There is a pact action movies (and action sequels in particular) make with their audience: accept the rules being bent now and again, and in exchange, you’ll receive elevated payoff that will at least FEEL logical.  What sets The Fate of the Furious apart from most other action movies is that it doesn’t bend the rules at the climax; rather, it breaks them immediately in the opening sequence.  Right from the start, we know that absolutely anything goes, and it just gets more ridiculous from there.  There is only one law of physics in this world: our heroes must succeed.  If Vin Diesel must win a race, a car will go faster in reverse than in Drive after doing a 180-degree spin, and throwing one’s self from that moving, flaming vehicle will result in no more personal injury than smudged slacks.  If a submarine must leave a completely-empty dry dock into open sea within ninety seconds, then so be it.  If we require a fleet of driverless vehicles to be operated from a single remote point of control, then cross-software platform compatibility problems be damned.  Okay, maybe that last one is getting a little picky, but you get my point...

The film is at its best when stripping out emotion altogether and just gearing up for fun, but even that aspect of the movie falls short of its predecessors - Dwayne Johnson and Jason Statham are an entertaining duo, incessantly attempting to one-up one another as they’re forced to work together, but I didn’t buy the speed of their enemy-turned-buddy relationship.  Kurt Russell is also back as shady government spook Mr.
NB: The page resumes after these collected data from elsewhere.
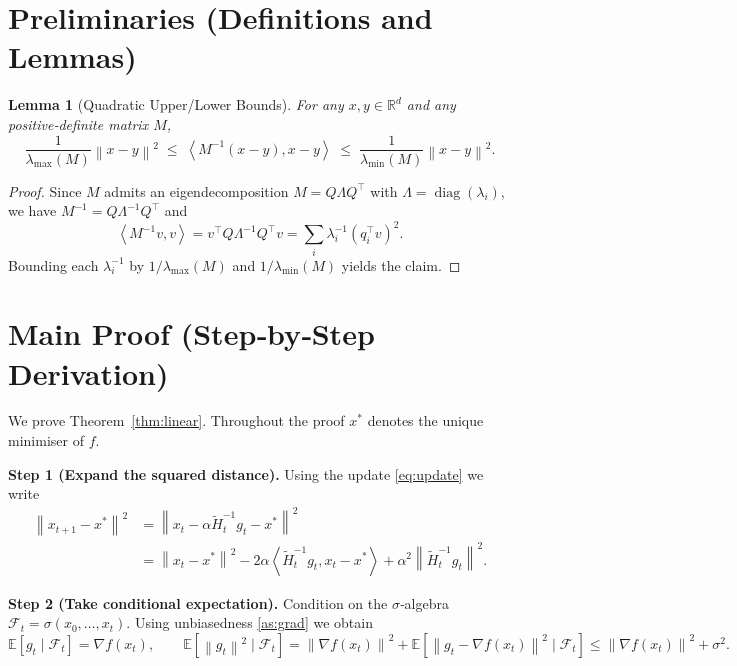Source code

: \documentclass[11pt]{article}
\newtheorem{lemma}{Lemma}
\newcommand{\E}{\mathbb{E}}
\newcommand{\R}{\mathbb{R}}
\newcommand{\norm}[1]{\left\|#1\right\|}
\newcommand{\ip}[2]{\left\langle #1,#2\right\rangle}
\newcommand{\grad}{\nabla}
\begin{document}
\section*{Preliminaries (Definitions and Lemmas)}
\begin{lemma}[Quadratic Upper/Lower Bounds]\label{lem:quad}
For any $x,y\in\R^{d}$ and any positive‑definite matrix $M$,
\[
\frac{1}{\lambda_{\max}(M)}\norm{x-y}^{2}
\;\le\;
\ip{M^{-1}(x-y)}{x-y}
\;\le\;
\frac{1}{\lambda_{\min}(M)}\norm{x-y}^{2}.
\]
\end{lemma}
\begin{proof}
Since $M$ admits an eigendecomposition $M=Q\Lambda Q^{\top}$ with $\Lambda=\operatorname{diag}(\lambda_{i})$, we have $M^{-1}=Q\Lambda^{-1}Q^{\top}$ and
\[
\ip{M^{-1}v}{v}=v^{\top}Q\Lambda^{-1}Q^{\top}v
=\sum_{i}\lambda_{i}^{-1}(q_{i}^{\top}v)^{2}.
\]
Bounding each $\lambda_{i}^{-1}$ by $1/\lambda_{\max}(M)$ and $1/\lambda_{\min}(M)$ yields the claim. \qedhere
\end{proof}

\section*{Main Proof (Step‑by‑Step Derivation)}
We prove Theorem~\ref{thm:linear}. Throughout the proof $x^{*}$ denotes the unique minimiser of $f$.

\bigskip
\noindent\textbf{Step 1 (Expand the squared distance).}  
Using the update \eqref{eq:update} we write
\[
\begin{aligned}
\norm{x_{t+1}-x^{*}}^{2}
&=\norm{x_{t}-\alpha\widetilde H_{t}^{-1}g_{t}-x^{*}}^{2}\\
&=\norm{x_{t}-x^{*}}^{2}
-2\alpha\ip{\widetilde H_{t}^{-1}g_{t}}{x_{t}-x^{*}}
+\alpha^{2}\norm{\widetilde H_{t}^{-1}g_{t}}^{2}.
\end{aligned}
\tag{1}
\]
\label{step:expand}

\bigskip
\noindent\textbf{Step 2 (Take conditional expectation).}  
Condition on the $\sigma$‑algebra $\mathcal{F}_{t}=\sigma(x_{0},\dots,x_{t})$.  
Using unbiasedness \eqref{as:grad} we obtain
\[
\E\!\left[g_{t}\mid\mathcal{F}_{t}\right]=\grad f(x_{t}),\qquad
\E\!\left[\norm{g_{t}}^{2}\mid\mathcal{F}_{t}\right]
=\norm{\grad f(x_{t})}^{2}+\E\!\left[\norm{g_{t}-\grad f(x_{t})}^{2}\mid\mathcal{F}_{t}\right]
\le\norm{\grad f(x_{t})}^{2}+\sigma^{2}.
\tag{2}
\]
\label{step:expect}
\end{document}
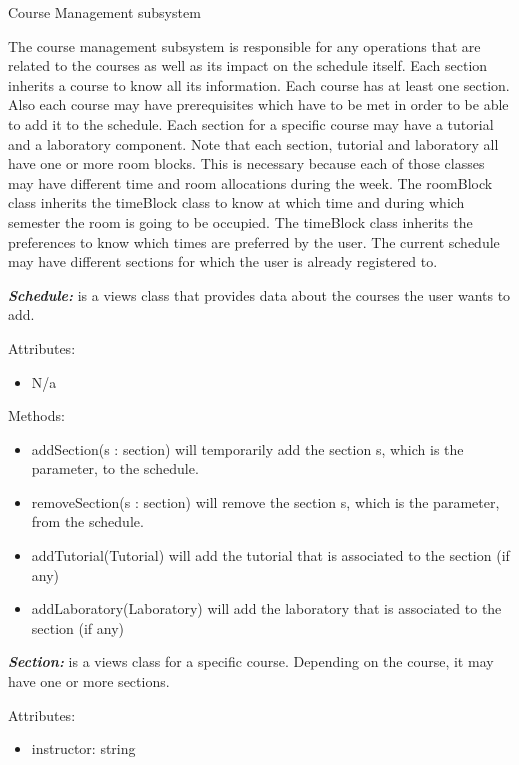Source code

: Course Management subsystem

The course management subsystem is responsible for any operations that
are related to the courses as well as its impact on the schedule itself.
Each section inherits a course to know all its information. Each course
has at least one section. Also each course may have prerequisites which
have to be met in order to be able to add it to the schedule. Each
section for a specific course may have a tutorial and a laboratory
component. Note that each section, tutorial and laboratory all have one
or more room blocks. This is necessary because each of those classes may
have different time and room allocations during the week. The roomBlock
class inherits the timeBlock class to know at which time and during
which semester the room is going to be occupied. The timeBlock class
inherits the preferences to know which times are preferred by the user.
The current schedule may have different sections for which the user is
already registered to.

\textbf{\emph{Schedule:}} is a views class that provides data about the
courses the user wants to add.

Attributes:

\begin{itemize}
\item
  N/a
\end{itemize}

Methods:

\begin{itemize}
\item
  addSection(s : section) will temporarily add the section s, which is
  the parameter, to the schedule.
\item
  removeSection(s : section) will remove the section s, which is the
  parameter, from the schedule.
\item
  addTutorial(Tutorial) will add the tutorial that is associated to the
  section (if any)
\item
  addLaboratory(Laboratory) will add the laboratory that is associated
  to the section (if any)
\end{itemize}

\textbf{\emph{Section:}} is a views class for a specific course.
Depending on the course, it may have one or more sections.

Attributes:

\begin{itemize}
\item
  instructor: string
\end{itemize}

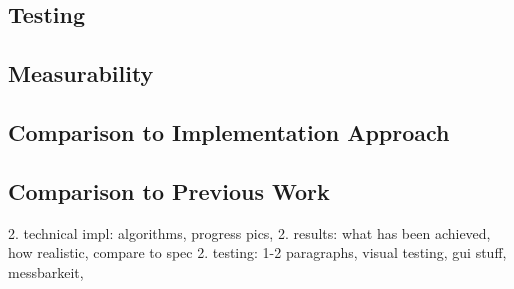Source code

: \subsection{Testing}
\label{section:techimpl:testing}

\subsection{Measurability}
\label{section:techimpl:measure}

\subsection{Comparison to Implementation Approach}
\label{section:techimpl:comparison_impl}

\subsection{Comparison to Previous Work}
\label{section:techimpl:comparison}

2. technical impl: algorithms, progress pics, 
2. results: what has been achieved, how realistic, compare to spec
2. testing: 1-2 paragraphs, visual testing, gui stuff, messbarkeit,
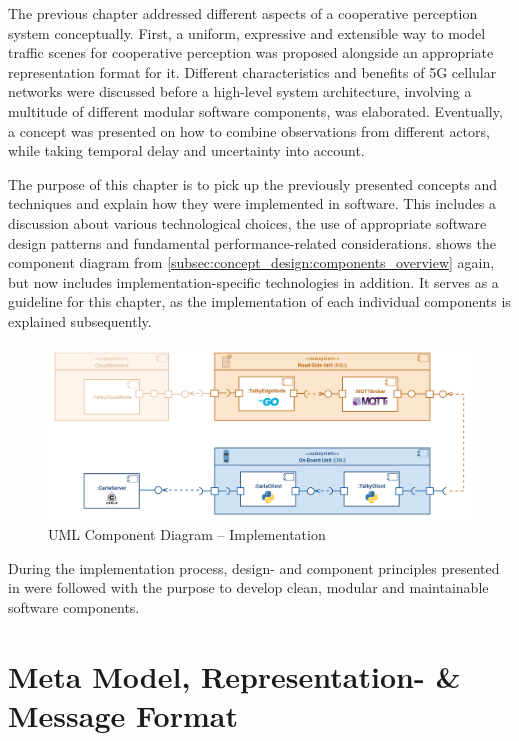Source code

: The previous chapter addressed different aspects of a cooperative perception system conceptually. First, a uniform, expressive and extensible way to model traffic scenes for cooperative perception was proposed alongside an appropriate representation format for it. Different characteristics and benefits of 5G cellular networks were discussed before a high-level system architecture, involving a multitude of different modular software components, was elaborated. Eventually, a concept was presented on how to combine observations from different actors, while taking temporal delay and uncertainty into account. 
\par
\bigskip

The purpose of this chapter is to pick up the previously presented concepts and techniques and explain how they were implemented in software. This includes a discussion about various technological choices, the use of appropriate software design patterns and fundamental performance-related considerations.  shows the component diagram from \cref{subsec:concept_design:components_overview} again, but now includes implementation-specific technologies in addition. It serves as a guideline for this chapter, as the implementation of each individual components is explained subsequently. 

\begin{figure}[h]
	\centering
	\includegraphics[width=1\linewidth]{98_images/components_full}
	\caption{UML Component Diagram – Implementation}
	\label{fig:components_full}
\end{figure}
\par
\bigskip

During the implementation process, design- and component principles presented in \cite{Martin2017} were followed with the purpose to develop clean, modular and maintainable software components.

\section{Meta Model, Representation- \& Message Format}
\label{sec:implementation:meta_model_representation_message_format}

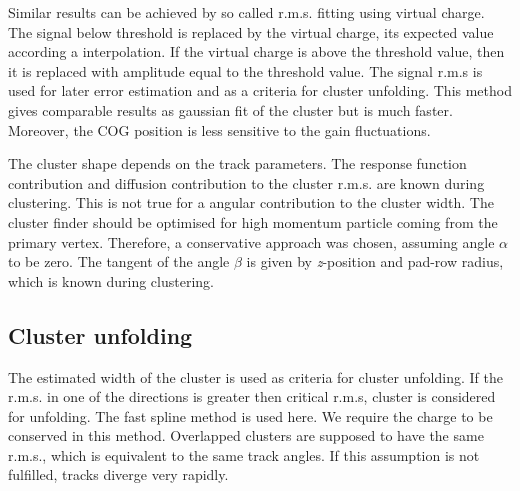 \documentclass[a4paper,12pt]{article}
\begin{document}
Similar results can be achieved  by so called r.m.s. fitting using
virtual charge. The signal below threshold is replaced by the
virtual charge, its expected value according a interpolation. If
the virtual charge is above the threshold value, then it is
replaced with amplitude equal to the threshold value. The signal
r.m.s is used for later error estimation  and as a criteria for
cluster unfolding. This method gives comparable results as
gaussian fit of the cluster but is much faster. Moreover, the COG
position is less sensitive to the gain fluctuations.

The cluster shape depends on the track parameters.  The response
function contribution and diffusion contribution to the cluster
r.m.s. are known during clustering. This is not true for a angular
contribution to the cluster width. The cluster finder should be
optimised for high momentum particle coming from the primary
vertex. Therefore, a conservative approach was chosen, assuming
angle $\alpha$ to be zero. The tangent of the angle $\beta$ is
given by  {\it{z}}-position and pad-row radius, which is known
during clustering.


\subsection{Cluster unfolding}

The estimated width of the cluster is used as criteria for cluster
unfolding. If the r.m.s. in one of the directions is greater then
critical r.m.s,  cluster is considered for unfolding. The fast
spline method is used here. We require the charge to be conserved
in this method. Overlapped clusters  are supposed to have the same
r.m.s., which is equivalent to the same track angles. If this
assumption is not fulfilled, tracks diverge very rapidly.
\end{document}
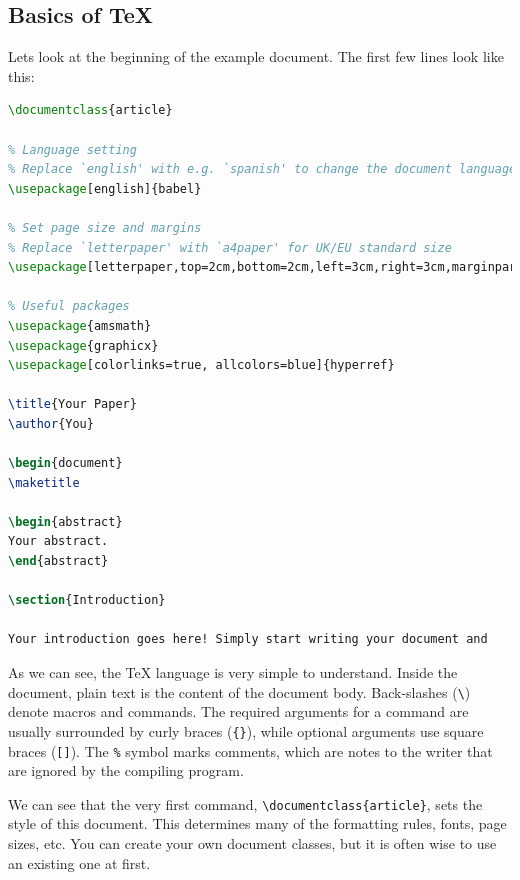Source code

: \documentclass{article}
\begin{document}
\subsection{Basics of \TeX{}}
Lets look at the beginning of the example document. The first few lines look like this:
\begin{lstlisting}[language=TeX]
\documentclass{article}

% Language setting
% Replace `english' with e.g. `spanish' to change the document language
\usepackage[english]{babel}

% Set page size and margins
% Replace `letterpaper' with `a4paper' for UK/EU standard size
\usepackage[letterpaper,top=2cm,bottom=2cm,left=3cm,right=3cm,marginparwidth=1.75cm]{geometry}

% Useful packages
\usepackage{amsmath}
\usepackage{graphicx}
\usepackage[colorlinks=true, allcolors=blue]{hyperref}

\title{Your Paper}
\author{You}

\begin{document}
\maketitle

\begin{abstract}
Your abstract.
\end{abstract}

\section{Introduction}

Your introduction goes here! Simply start writing your document and
\end{lstlisting}
As we can see, the \TeX{} language is very simple to understand. Inside the document, plain text is the content of the document body. Back-slashes (\verb|\|) denote macros and commands. The required arguments for a command are usually surrounded by curly braces (\verb|{}|), while optional arguments use square braces (\verb|[]|). The \verb|%| symbol marks comments, which are notes to the writer that are ignored by the compiling program.

We can see that the very first command, \verb|\documentclass{article}|, sets the style of this document. This determines many of the formatting rules, fonts, page sizes, etc. You can create your own document classes, but it is often wise to use an existing one at first.
\end{document}
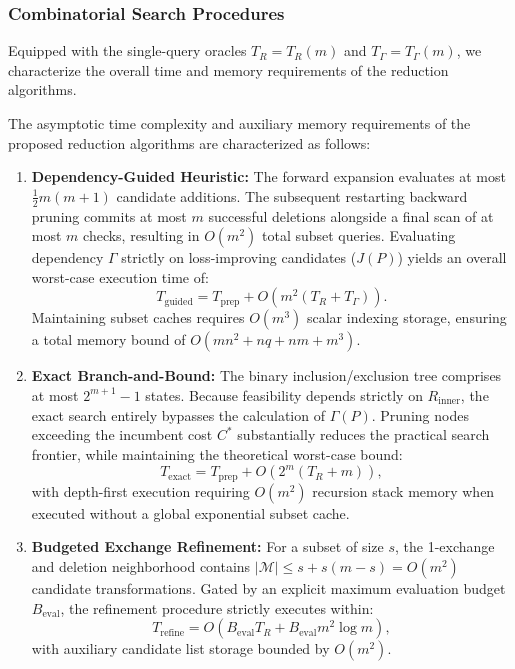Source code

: \subsubsection{Combinatorial Search Procedures}
Equipped with the single-query oracles $T_R = T_R(m)$ and $T_\Gamma = T_\Gamma(m)$, we characterize the overall time and memory requirements of the reduction algorithms.

\begin{proposition}
	\label{prop:complexity-bounds}
	The asymptotic time complexity and auxiliary memory requirements of the proposed reduction algorithms are characterized as follows:
\begin{enumerate}[label=(\roman*)]
		\item \textbf{Dependency-Guided Heuristic:} 
		The forward expansion evaluates at most $\frac{1}{2}m(m+1)$ candidate additions. The subsequent restarting backward pruning commits at most $m$ successful deletions alongside a final scan of at most $m$ checks, resulting in $O(m^2)$ total subset queries. Evaluating dependency $\Gamma$ strictly on loss-improving candidates ($J(P)$) yields an overall worst-case execution time of:
		\begin{equation}
			T_{\mathrm{guided}} = T_{\mathrm{prep}} + O\left(m^2 (T_R + T_\Gamma)\right).
			\label{eq:guided-complexity}
		\end{equation}
		Maintaining subset caches requires $O(m^3)$ scalar indexing storage, ensuring a total memory bound of $O(m n^2 + n q + n m + m^3)$.
		
		\item \textbf{Exact Branch-and-Bound:} 
		The binary inclusion/exclusion tree comprises at most $2^{m+1}-1$ states. Because feasibility depends strictly on $R_{\mathrm{inner}}$, the exact search entirely bypasses the calculation of $\Gamma(P)$. Pruning nodes exceeding the incumbent cost $C^*$ substantially reduces the practical search frontier, while maintaining the theoretical worst-case bound:
		\begin{equation}
			T_{\mathrm{exact}} = T_{\mathrm{prep}} + O\left(2^m (T_R + m)\right),
			\label{eq:exact-complexity}
		\end{equation}
		with depth-first execution requiring $O(m^2)$ recursion stack memory when executed without a global exponential subset cache.
		
		\item \textbf{Budgeted Exchange Refinement:} 
		For a subset of size $s$, the 1-exchange and deletion neighborhood contains $|\mathcal{M}| \le s + s(m - s) = O(m^2)$ candidate transformations. Gated by an explicit maximum evaluation budget $B_{\mathrm{eval}}$, the refinement procedure strictly executes within:
		\begin{equation}
			T_{\mathrm{refine}} = O\left(B_{\mathrm{eval}} T_R + B_{\mathrm{eval}} m^2 \log m\right),
			\label{eq:refine-complexity}
		\end{equation}
		with auxiliary candidate list storage bounded by $O(m^2)$.
	\end{enumerate}
\end{proposition}

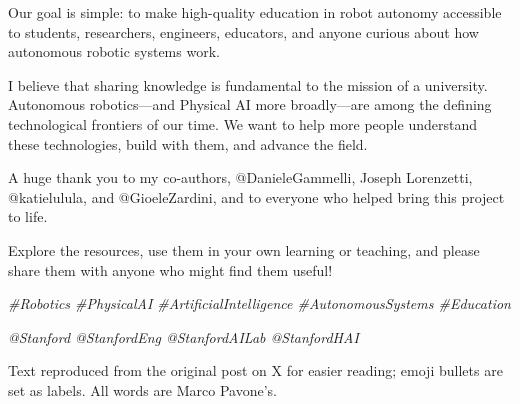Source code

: \documentclass[11pt]{article}
\begin{document}
Our goal is simple: to make high-quality education in robot autonomy accessible to students, researchers, engineers, educators, and anyone curious about how autonomous robotic systems work.

I believe that sharing knowledge is fundamental to the mission of a university. Autonomous robotics---and Physical AI more broadly---are among the defining technological frontiers of our time. We want to help more people understand these technologies, build with them, and advance the field.

A huge thank you to my co-authors, @DanieleGammelli, Joseph Lorenzetti, @katielulula, and @GioeleZardini, and to everyone who helped bring this project to life.

Explore the resources, use them in your own learning or teaching, and please share them with anyone who might find them useful!

\textit{\#Robotics \#PhysicalAI \#ArtificialIntelligence \#AutonomousSystems \#Education}

\textit{@Stanford @StanfordEng @StanfordAILab @StanfordHAI}

\vfill
\begin{center}\footnotesize
Text reproduced from the original post on X for easier reading; emoji bullets are set as labels. All words are Marco Pavone's.
\end{center}
\end{document}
Nobody (in what is basically an extended cameo), and we’ve added Scott Eastwood to operate as his apprentice.  Eastwood hasn’t exactly had a spectacular career to date (probably best known for being the movie hunk in Taylor Swift’s “Wildest Dreams” video three years ago), and his character here is pretty much a waste of space and dialogue, really only serving as the butt of two or three of Tyrese Gibson’s one-liners.

The Fate of the Furious may prove that the franchise is at least in fighting form financially at an inconceivable number eight despite the storytelling shortcomings, but that being said, what was innovative and daringly off-the-wall in Fast Five and Furious 6 – and even Furious 7 with its skyscraper-destroying antics – feels a little more pedestrian this time around.  It’s not so much a case of the returns diminishing, but that the series feels so sure of itself at this point that the nutty luster of the last few instalments just doesn’t feel quite so fresh.  Perhaps The Rock soccer-kicking a torpedo into a moving vehicle was supposed to be the newest “wow” moment, but by the time we got to that particular physically-impossible moment, I was sorta past the point of being “wowed.”

The Fate of the Furious is exactly what it aims to be, no more and no less, and I give the filmmakers credit for that.  This movie was never going to reach the emotional heights of Furious 7, and it was never going to bring something fresh to the genre.  It is a relatively-fun experience, but ultimately it’s a flashy, forgettable movie that’s best experienced with the largest tub o' popcorn and tallest Coke Icee the concession stand will sell you.